In my new book, Leading Out-of-the-Box Change, I talk about the normal resistance many, if not most, people, have to contend with in getting major change initiatives accomplished in their organizations and their lives. As I say in the book, experience has taught me that fear – for example, of failing to perform up to standard, of being exposed as inadequate in some important way – is often at the heart of the resistance that can impede or even halt change. Now, since I write and speak about how to lead and manage high-stakes, complex change, I really wish I could hold myself up as a model for angst-free change, but, alas, I must, truth be told, number myself among the normal human beings who find changing in important ways immensely challenging.

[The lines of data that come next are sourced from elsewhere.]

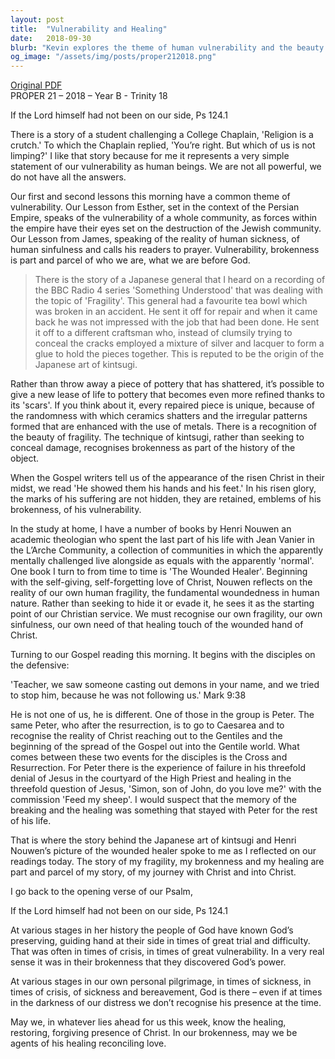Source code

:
 ```yaml
---
layout: post
title:  "Vulnerability and Healing"
date:   2018-09-30
blurb: "Kevin explores the theme of human vulnerability and the beauty of brokenness through the story of kintsugi, the Japanese art of repairing broken pottery with gold. He reflects on our need for God's presence in times of weakness and the importance of acknowledging our fragility as a step towards healing. Drawing from the lessons of Esther, James, and the Gospels, Kevin encourages embracing our brokenness as part of our journey with Christ."
og_image: "/assets/img/posts/proper212018.png"
---
```

[Original PDF](/assets/pdf/proper212018.pdf)    
PROPER 21 – 2018 – Year B - Trinity 18

If the Lord himself had not been on our side, Ps 124.1

There is a story of a student challenging a College Chaplain, 'Religion is a crutch.' To which the Chaplain replied, 'You’re right. But which of us is not limping?' I like that story because for me it represents a very simple statement of our vulnerability as human beings. We are not all powerful, we do not have all the answers.

Our first and second lessons this morning have a common theme of vulnerability. Our Lesson from Esther, set in the context of the Persian Empire, speaks of the vulnerability of a whole community, as forces within the empire have their eyes set on the destruction of the Jewish community. Our Lesson from James, speaking of the reality of human sickness, of human sinfulness and calls his readers to prayer. Vulnerability, brokenness is part and parcel of who we are, what we are before God.

> There is the story of a Japanese general that I heard on a recording of the BBC Radio 4 series 'Something Understood' that was dealing with the topic of 'Fragility'. This general had a favourite tea bowl which was broken in an accident. He sent it off for repair and when it came back he was not impressed with the job that had been done. He sent it off to a different craftsman who, instead of clumsily trying to conceal the cracks employed a mixture of silver and lacquer to form a glue to hold the pieces together. This is reputed to be the origin of the Japanese art of kintsugi.

Rather than throw away a piece of pottery that has shattered, it’s possible to give a new lease of life to pottery that becomes even more refined thanks to its 'scars'. If you think about it, every repaired piece is unique, because of the randomness with which ceramics shatters and the irregular patterns formed that are enhanced with the use of metals. There is a recognition of the beauty of fragility. The technique of kintsugi, rather than seeking to conceal damage, recognises brokenness as part of the history of the object.

When the Gospel writers tell us of the appearance of the risen Christ in their midst, we read 'He showed them his hands and his feet.' In his risen glory, the marks of his suffering are not hidden, they are retained, emblems of his brokenness, of his vulnerability.

In the study at home, I have a number of books by Henri Nouwen an academic theologian who spent the last part of his life with Jean Vanier in the L’Arche Community, a collection of communities in which the apparently mentally challenged live alongside as equals with the apparently 'normal'. One book I turn to from time to time is 'The Wounded Healer'. Beginning with the self-giving, self-forgetting love of Christ, Nouwen reflects on the reality of our own human fragility, the fundamental woundedness in human nature. Rather than seeking to hide it or evade it, he sees it as the starting point of our Christian service. We must recognise our own fragility, our own sinfulness, our own need of that healing touch of the wounded hand of Christ.

Turning to our Gospel reading this morning. It begins with the disciples on the defensive:

'Teacher, we saw someone casting out demons in your name, and we tried to stop him, because he was not following us.' Mark 9:38

He is not one of us, he is different. One of those in the group is Peter. The same Peter, who after the resurrection, is to go to Caesarea and to recognise the reality of Christ reaching out to the Gentiles and the beginning of the spread of the Gospel out into the Gentile world. What comes between these two events for the disciples is the Cross and Resurrection. For Peter there is the experience of failure in his threefold denial of Jesus in the courtyard of the High Priest and healing in the threefold question of Jesus, 'Simon, son of John, do you love me?' with the commission 'Feed my sheep'. I would suspect that the memory of the breaking and the healing was something that stayed with Peter for the rest of his life.

That is where the story behind the Japanese art of kintsugi and Henri Nouwen’s picture of the wounded healer spoke to me as I reflected on our readings today. The story of my fragility, my brokenness and my healing are part and parcel of my story, of my journey with Christ and into Christ.

I go back to the opening verse of our Psalm,

If the Lord himself had not been on our side, Ps 124.1

At various stages in her history the people of God have known God’s preserving, guiding hand at their side in times of great trial and difficulty. That was often in times of crisis, in times of great vulnerability. In a very real sense it was in their brokenness that they discovered God’s power.

At various stages in our own personal pilgrimage, in times of sickness, in times of crisis, of sickness and bereavement, God is there – even if at times in the darkness of our distress we don’t recognise his presence at the time.

May we, in whatever lies ahead for us this week, know the healing, restoring, forgiving presence of Christ. In our brokenness, may we be agents of his healing reconciling love.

I re-learned this about myself over the past month in the process of making the decision to return this coming May to Addis Ababa, Ethiopia, where I served for three years as a Peace Corps teacher, for a ten-day visit. This will be my first trip to Addis since returning to the States for graduate school in 1967. I’ll be reuniting with a former student, Tesfagiorgis Wondimagegnehu, who, along with another student, Tariku Belay, lived with me and my Peace Corps housemates in Addis for two years. The die is cast: I’ve purchased my round-trip ticket and booked a room at the historic Ghion Hotel in Addis. I know it’s the right thing for me to do at this point in my life, and my wife Barbara, my kids Jenny and William, and my siblings have been tremendously supportive.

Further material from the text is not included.